- Exercise brief -
Across all the records, filter for lines with the word "necessary" and copy them.

- Records provided -
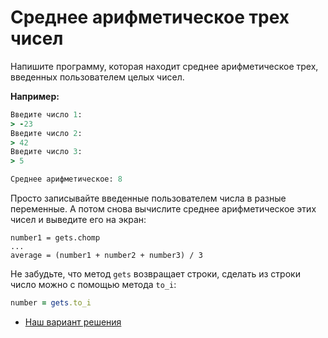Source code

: # Среднее арифметическое трех чисел 

Напишите программу, которая находит среднее арифметическое трех, введенных пользователем целых чисел.

**Например:**

```ruby
Введите число 1:
> -23
Введите число 2:
> 42
Введите число 3:
> 5

Среднее арифметическое: 8
```

<div class="rubyrush-task-hint">

Просто записывайте введенные пользователем числа в разные переменные. А потом снова вычислите среднее арифметическое этих чисел и выведите его на экран:

```
number1 = gets.chomp
...
average = (number1 + number2 + number3) / 3
```

Не забудьте, что метод `gets` возвращает строки, сделать из строки число можно с помощью метода `to_i`:

``` rb
number = gets.to_i
```

</div>


<div class="rubyrush-task-answer">


<ul>
<li><a href="https://github.com/aristofun/rubyrush-path/blob/master/steps/gets-butovo-01/solution/average.rb" class="rubyrush-task-solution-link">Наш вариант решения</a></li></ul>

</div>
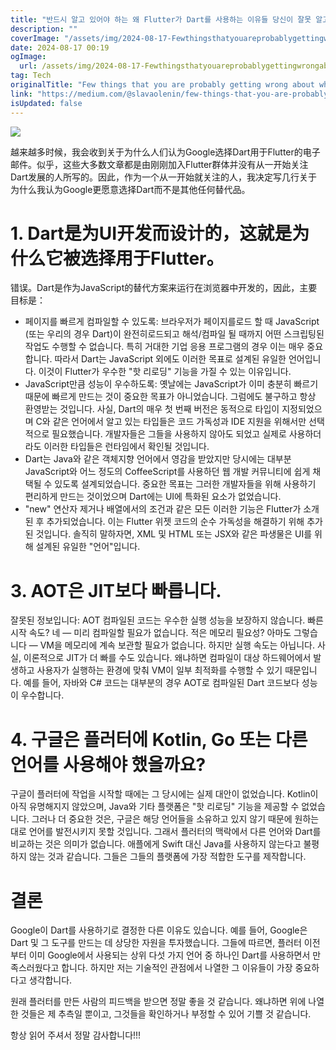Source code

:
 ```yaml
---
title: "반드시 알고 있어야 하는 왜 Flutter가 Dart를 사용하는 이유들 당신이 잘못 알고 있는 몇 가지"
description: ""
coverImage: "/assets/img/2024-08-17-FewthingsthatyouareprobablygettingwrongaboutwhyFlutterusesDart_0.png"
date: 2024-08-17 00:19
ogImage: 
  url: /assets/img/2024-08-17-FewthingsthatyouareprobablygettingwrongaboutwhyFlutterusesDart_0.png
tag: Tech
originalTitle: "Few things that you are probably getting wrong about why Flutter uses Dart"
link: "https://medium.com/@slavaolenin/few-things-that-you-are-probably-getting-wrong-about-why-flutter-uses-dart-463ae327abbc"
isUpdated: false
---
```



<img src="/assets/img/2024-08-17-FewthingsthatyouareprobablygettingwrongaboutwhyFlutterusesDart_0.png" />

越来越多时候，我会收到关于为什么人们认为Google选择Dart用于Flutter的电子邮件。似乎，这些大多数文章都是由刚刚加入Flutter群体并没有从一开始关注Dart发展的人所写的。因此，作为一个从一开始就关注的人，我决定写几行关于为什么我认为Google更愿意选择Dart而不是其他任何替代品。

# 1. Dart是为UI开发而设计的，这就是为什么它被选择用于Flutter。

错误。Dart是作为JavaScript的替代方案来运行在浏览器中开发的，因此，主要目标是：

<div class="content-ad"></div>

- 페이지를 빠르게 컴파일할 수 있도록: 브라우저가 페이지를로드 할 때 JavaScript (또는 우리의 경우 Dart)이 완전히로드되고 해석/컴파일 될 때까지 어떤 스크립팅된 작업도 수행할 수 없습니다. 특히 거대한 기업 응용 프로그램의 경우 이는 매우 중요합니다. 따라서 Dart는 JavaScript 외에도 이러한 목표로 설계된 유일한 언어입니다. 이것이 Flutter가 우수한 "핫 리로딩" 기능을 가질 수 있는 이유입니다.
- JavaScript만큼 성능이 우수하도록: 옛날에는 JavaScript가 이미 충분히 빠르기 때문에 빠르게 만드는 것이 중요한 목표가 아니었습니다. 그럼에도 불구하고 항상 환영받는 것입니다. 사실, Dart의 매우 첫 번째 버전은 동적으로 타입이 지정되었으며 C와 같은 언어에서 알고 있는 타입들은 코드 가독성과 IDE 지원을 위해서만 선택적으로 필요했습니다. 개발자들은 그들을 사용하지 않아도 되었고 실제로 사용하더라도 이러한 타입들은 런타임에서 확인될 것입니다.
- Dart는 Java와 같은 객체지향 언어에서 영감을 받았지만 당시에는 대부분 JavaScript와 어느 정도의 CoffeeScript를 사용하던 웹 개발 커뮤니티에 쉽게 채택될 수 있도록 설계되었습니다. 중요한 목표는 그러한 개발자들을 위해 사용하기 편리하게 만드는 것이었으며 Dart에는 UI에 특화된 요소가 없었습니다.
- "new" 연산자 제거나 배열에서의 조건과 같은 모든 이러한 기능은 Flutter가 소개된 후 추가되었습니다. 이는 Flutter 위젯 코드의 순수 가독성을 해결하기 위해 추가된 것입니다. 솔직히 말하자면, XML 및 HTML 또는 JSX와 같은 파생물은 UI를 위해 설계된 유일한 "언어"입니다.

<div class="content-ad"></div>

# 3. AOT은 JIT보다 빠릅니다.

잘못된 정보입니다: AOT 컴파일된 코드는 우수한 실행 성능을 보장하지 않습니다. 빠른 시작 속도? 네 — 미리 컴파일할 필요가 없습니다. 적은 메모리 필요성? 아마도 그렇습니다 — VM을 메모리에 계속 보관할 필요가 없습니다. 하지만 실행 속도는 아닙니다. 사실, 이론적으로 JIT가 더 빠를 수도 있습니다. 왜냐하면 컴파일이 대상 하드웨어에서 발생하고 사용자가 실행하는 환경에 맞춰 VM이 일부 최적화를 수행할 수 있기 때문입니다. 예를 들어, 자바와 C# 코드는 대부분의 경우 AOT로 컴파일된 Dart 코드보다 성능이 우수합니다.

# 4. 구글은 플러터에 Kotlin, Go 또는 다른 언어를 사용해야 했을까요?

구글이 플러터에 작업을 시작할 때에는 그 당시에는 실제 대안이 없었습니다. Kotlin이 아직 유명해지지 않았으며, Java와 기타 플랫폼은 "핫 리로딩" 기능을 제공할 수 없었습니다. 그러나 더 중요한 것은, 구글은 해당 언어들을 소유하고 있지 않기 때문에 원하는 대로 언어를 발전시키지 못할 것입니다. 그래서 플러터의 맥락에서 다른 언어와 Dart를 비교하는 것은 의미가 없습니다. 애플에게 Swift 대신 Java를 사용하지 않는다고 불평하지 않는 것과 같습니다. 그들은 그들의 플랫폼에 가장 적합한 도구를 제작합니다.

<div class="content-ad"></div>

# 결론

Google이 Dart를 사용하기로 결정한 다른 이유도 있습니다. 예를 들어, Google은 Dart 및 그 도구를 만드는 데 상당한 자원을 투자했습니다. 그들에 따르면, 플러터 이전부터 이미 Google에서 사용되는 상위 다섯 가지 언어 중 하나인 Dart를 사용하면서 만족스러웠다고 합니다. 하지만 저는 기술적인 관점에서 나열한 그 이유들이 가장 중요하다고 생각합니다.

원래 플러터를 만든 사람의 피드백을 받으면 정말 좋을 것 같습니다. 왜냐하면 위에 나열한 것들은 제 추측일 뿐이고, 그것들을 확인하거나 부정할 수 있어 기쁠 것 같습니다.

항상 읽어 주셔서 정말 감사합니다!!!
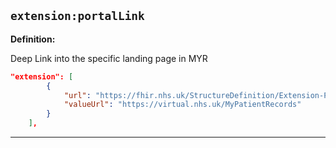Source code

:## `extension:portalLink`

<b>Definition:</b><br>

Deep Link into the specific landing page in MYR

```json
"extension": [
        {
            "url": "https://fhir.nhs.uk/StructureDefinition/Extension-Portal-Link",
            "valueUrl": "https://virtual.nhs.uk/MyPatientRecords"
        }
    ],
```

---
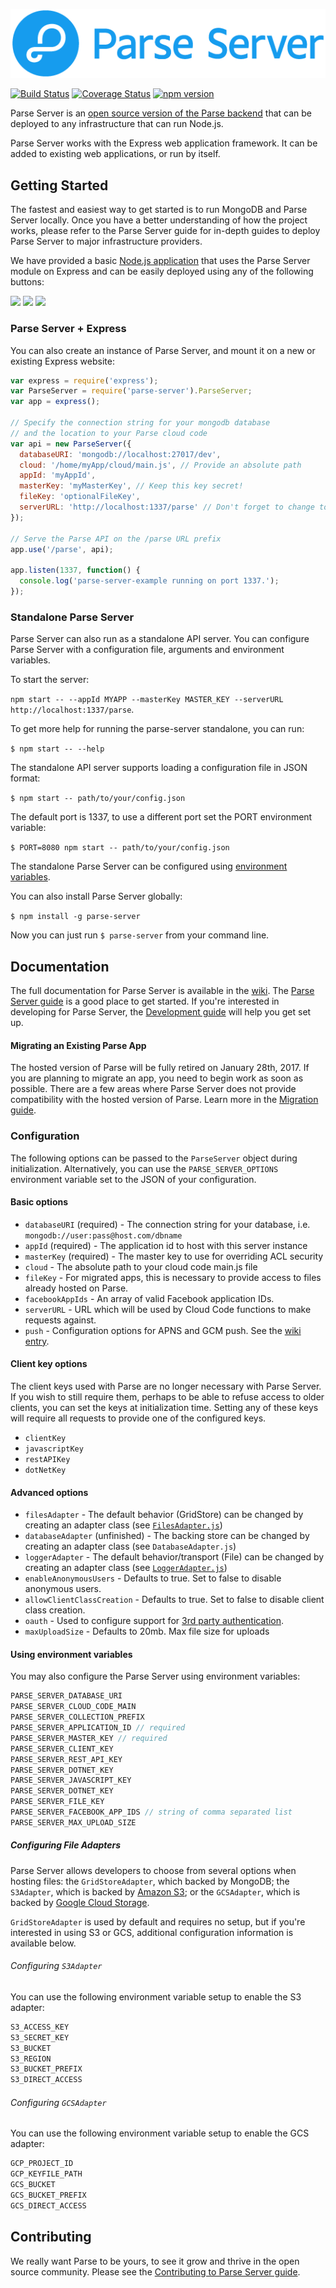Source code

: ![Parse Server logo](.github/parse-server-logo.png?raw=true)

[![Build Status](https://img.shields.io/travis/ParsePlatform/parse-server/master.svg?style=flat)](https://travis-ci.org/ParsePlatform/parse-server)
[![Coverage Status](https://img.shields.io/codecov/c/github/ParsePlatform/parse-server/master.svg)](https://codecov.io/github/ParsePlatform/parse-server?branch=master)
[![npm version](https://img.shields.io/npm/v/parse-server.svg?style=flat)](https://www.npmjs.com/package/parse-server)

Parse Server is an [open source version of the Parse backend](http://blog.parse.com/announcements/introducing-parse-server-and-the-database-migration-tool/) that can be deployed to any infrastructure that can run Node.js.

Parse Server works with the Express web application framework. It can be added to existing web applications, or run by itself.

## Getting Started

The fastest and easiest way to get started is to run MongoDB and Parse Server locally. Once you have a better understanding of how the project works, please refer to the Parse Server guide for in-depth guides to deploy Parse Server to major infrastructure providers.

We have provided a basic [Node.js application](https://github.com/ParsePlatform/parse-server-example) that uses the Parse Server module on Express and can be easily deployed using any of the following buttons:

<a title="Deploy to AWS" href="https://console.aws.amazon.com/elasticbeanstalk/home?region=us-west-2#/newApplication?applicationName=ParseServer&solutionStackName=Node.js&tierName=WebServer&sourceBundleUrl=https://s3.amazonaws.com/elasticbeanstalk-samples-us-east-1/eb-parse-server-sample/parse-server-example.zip" target="_blank"><img src="http://d0.awsstatic.com/product-marketing/Elastic%20Beanstalk/deploy-to-aws.png" height="32"></a> <a title="Deploy to Heroku" href="https://heroku.com/deploy?template=https://github.com/parseplatform/parse-server-example" target="_blank"><img src="https://www.herokucdn.com/deploy/button.png"></a> <a title="Deploy to Azure" href="https://azuredeploy.net/?repository=https://github.com/parseplatform/parse-server-example" target="_blank"><img src="http://azuredeploy.net/deploybutton.png"></a>

### Parse Server + Express

You can also create an instance of Parse Server, and mount it on a new or existing Express website:

```js
var express = require('express');
var ParseServer = require('parse-server').ParseServer;
var app = express();

// Specify the connection string for your mongodb database
// and the location to your Parse cloud code
var api = new ParseServer({
  databaseURI: 'mongodb://localhost:27017/dev',
  cloud: '/home/myApp/cloud/main.js', // Provide an absolute path
  appId: 'myAppId',
  masterKey: 'myMasterKey', // Keep this key secret!
  fileKey: 'optionalFileKey',
  serverURL: 'http://localhost:1337/parse' // Don't forget to change to https if needed
});

// Serve the Parse API on the /parse URL prefix
app.use('/parse', api);

app.listen(1337, function() {
  console.log('parse-server-example running on port 1337.');
});
```

### Standalone Parse Server

Parse Server can also run as a standalone API server.
You can configure Parse Server with a configuration file, arguments and environment variables.

To start the server:

`npm start -- --appId MYAPP --masterKey MASTER_KEY --serverURL http://localhost:1337/parse`.

To get more help for running the parse-server standalone, you can run:

`$ npm start -- --help`

The standalone API server supports loading a configuration file in JSON format:

`$ npm start -- path/to/your/config.json`

The default port is 1337, to use a different port set the PORT environment variable:

`$ PORT=8080 npm start -- path/to/your/config.json`

The standalone Parse Server can be configured using [environment variables](#configuration).

You can also install Parse Server globally:

`$ npm install -g parse-server`

Now you can just run `$ parse-server` from your command line.


## Documentation

The full documentation for Parse Server is available in the [wiki](https://github.com/ParsePlatform/parse-server/wiki). The [Parse Server guide](https://github.com/ParsePlatform/parse-server/wiki/Parse-Server-Guide) is a good place to get started. If you're interested in developing for Parse Server, the [Development guide](https://github.com/ParsePlatform/parse-server/wiki/Development-Guide) will help you get set up.

#### Migrating an Existing Parse App

The hosted version of Parse will be fully retired on January 28th, 2017. If you are planning to migrate an app, you need to begin work as soon as possible. There are a few areas where Parse Server does not provide compatibility with the hosted version of Parse. Learn more in the [Migration guide](https://github.com/ParsePlatform/parse-server/wiki/Migrating-an-Existing-Parse-App).

### Configuration

The following options can be passed to the `ParseServer` object during initialization. Alternatively, you can use the `PARSE_SERVER_OPTIONS` environment variable set to the JSON of your configuration.

#### Basic options

* `databaseURI` (required) - The connection string for your database, i.e. `mongodb://user:pass@host.com/dbname`
* `appId` (required) - The application id to host with this server instance
* `masterKey` (required) - The master key to use for overriding ACL security
* `cloud` - The absolute path to your cloud code main.js file
* `fileKey` - For migrated apps, this is necessary to provide access to files already hosted on Parse.
* `facebookAppIds` - An array of valid Facebook application IDs.
* `serverURL` - URL which will be used by Cloud Code functions to make requests against.
* `push` - Configuration options for APNS and GCM push. See the [wiki entry](https://github.com/ParsePlatform/parse-server/wiki/Push).

#### Client key options

The client keys used with Parse are no longer necessary with Parse Server. If you wish to still require them, perhaps to be able to refuse access to older clients, you can set the keys at initialization time. Setting any of these keys will require all requests to provide one of the configured keys.

* `clientKey`
* `javascriptKey`
* `restAPIKey`
* `dotNetKey`

#### Advanced options

* `filesAdapter` - The default behavior (GridStore) can be changed by creating an adapter class (see [`FilesAdapter.js`](https://github.com/ParsePlatform/parse-server/blob/master/src/Adapters/Files/FilesAdapter.js))
* `databaseAdapter` (unfinished) - The backing store can be changed by creating an adapter class (see `DatabaseAdapter.js`)
* `loggerAdapter` - The default behavior/transport (File) can be changed by creating an adapter class (see [`LoggerAdapter.js`](https://github.com/ParsePlatform/parse-server/blob/master/src/Adapters/Logger/LoggerAdapter.js))
* `enableAnonymousUsers` - Defaults to true. Set to false to disable anonymous users.
* `allowClientClassCreation` - Defaults to true. Set to false to disable client class creation.
* `oauth` - Used to configure support for [3rd party authentication](https://github.com/ParsePlatform/parse-server/wiki/Parse-Server-Guide#oauth).
* `maxUploadSize` - Defaults to 20mb. Max file size for uploads

#### Using environment variables

You may also configure the Parse Server using environment variables:

```js
PARSE_SERVER_DATABASE_URI
PARSE_SERVER_CLOUD_CODE_MAIN
PARSE_SERVER_COLLECTION_PREFIX
PARSE_SERVER_APPLICATION_ID // required
PARSE_SERVER_MASTER_KEY // required
PARSE_SERVER_CLIENT_KEY
PARSE_SERVER_REST_API_KEY
PARSE_SERVER_DOTNET_KEY
PARSE_SERVER_JAVASCRIPT_KEY
PARSE_SERVER_DOTNET_KEY
PARSE_SERVER_FILE_KEY
PARSE_SERVER_FACEBOOK_APP_IDS // string of comma separated list
PARSE_SERVER_MAX_UPLOAD_SIZE

```

##### Configuring File Adapters
Parse Server allows developers to choose from several options when hosting files: the `GridStoreAdapter`, which backed by MongoDB; the `S3Adapter`, which is backed by [Amazon S3](https://aws.amazon.com/s3/); or the `GCSAdapter`, which is backed by [Google Cloud Storage](https://cloud.google.com/storage/).

`GridStoreAdapter` is used by default and requires no setup, but if you're interested in using S3 or GCS, additional configuration information is available below.

###### Configuring `S3Adapter`

You can use the following environment variable setup to enable the S3 adapter:

```js
S3_ACCESS_KEY
S3_SECRET_KEY
S3_BUCKET
S3_REGION
S3_BUCKET_PREFIX
S3_DIRECT_ACCESS

```

###### Configuring `GCSAdapter`

You can use the following environment variable setup to enable the GCS adapter:

```js
GCP_PROJECT_ID
GCP_KEYFILE_PATH
GCS_BUCKET
GCS_BUCKET_PREFIX
GCS_DIRECT_ACCESS

```

## Contributing

We really want Parse to be yours, to see it grow and thrive in the open source community. Please see the [Contributing to Parse Server guide](CONTRIBUTING.md).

- Solution -
* `fileKey` - For migrated apps, this is necessary to provide access to files already hosted on Parse.
The client keys used with Parse are no longer necessary with Parse Server. If you wish to still require them, perhaps to be able to refuse access to older clients, you can set the keys at initialization time. Setting any of these keys will require all requests to provide one of the configured keys.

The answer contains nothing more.